Rebecca Nurse pleads with John not to allow his signed confession to be nailed to the church door because a false confession is no confession at all. While John debates handing over the signed confession, he eventually chooses to instead rip of the paper, refusing to confess to witchcraft, and condemning himself to hang. By ripping the paper, he stands with Rebecca Nurse, another falsely accused witch, and figuratively stands with God. The ripping of the paper also signifies the forgiveness of John’s sins as he is stepping away from another lie, and living his last moments of truth. When John refuses to sign hand the signed paper over to Danforth he is protecting the lives of his wife, Elizabeth, and his children by preserving the goodness of the name Proctor in the village of Salem. By not signing the paper John is holding on to not only his honor, but his relationship with God and his children. This demonstrates actions that show John’s strong moral character and character development.

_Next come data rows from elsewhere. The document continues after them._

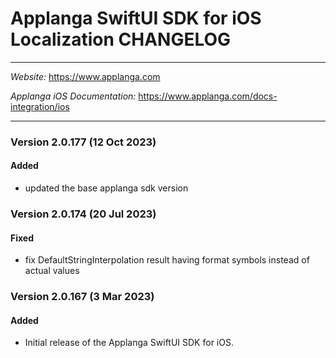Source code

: # Applanga SwiftUI SDK for iOS Localization CHANGELOG
***
*Website:* <https://www.applanga.com> 

*Applanga iOS Documentation:* <https://www.applanga.com/docs-integration/ios> 
***

### Version 2.0.177 (12 Oct 2023)
#### Added
- updated the base applanga sdk version

### Version 2.0.174 (20 Jul 2023)
#### Fixed
- fix DefaultStringInterpolation result having format symbols instead of actual values

### Version 2.0.167 (3 Mar 2023)
#### Added
- Initial release of the Applanga SwiftUI SDK for iOS.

John also confesses to conspiring with the Devil in order to at first save himself, but eventually decides to put God first and refuse to admit to witchcraft. This action shows strong moral character and self-actualization as John is able to put aside his own needs for the needs of others. Parris and Danforth do not understand why he does this, Elizabeth is even unsure, willing to even take his sins upon herself if he will confess, however, Rebecca Nurse is able to recognize John’s reasoning. When he refuses, John is choosing to not save his life in order to save the lives of his family and, unknowingly, the lives of several others who were accused. While it is true that Elizabeth would have survived with the children regardless, John grants them and even bigger gift, quality of life. With his confession, the name Proctor would have been ruined and his family would have been ridiculed, outsiders, for the rest of their lives. John instead chooses to rip up his confession and hang for his family, in the end showing an altruistic quality that could be overlooked otherwise.


Character is defined as the combination of a variety of components that make up an individual’s moral and ethical beliefs and actions. John’s actions demonstrate strong moral character towards the end of the book as he owns his mistakes, even dying for his beliefs. When John refuses to allow his signature to be posted on the church door, instead choosing to rip the paper. The ripping of the paper signifies the end of John choosing to consign himself to lies, the end of his prideful endeavors, and the beginning of the reinstatement of his honor. Notably, John’s honor has been questionable, the very end of the story when he chooses to die instead of lie. He is previously unable to “remember” the sign of adultery, when he is asked to list the Ten Commandments. However, he is even able to confess to that sin when he realizes what is at stake if he does not. At this point in the story John realizes that his pride is no longer the most important thing to him and is able to put it aside and achieve honor. Strong moral character is not living perfectly, it is acknowledging mistakes, putting aside one’s own pride for betterment of society and those around you.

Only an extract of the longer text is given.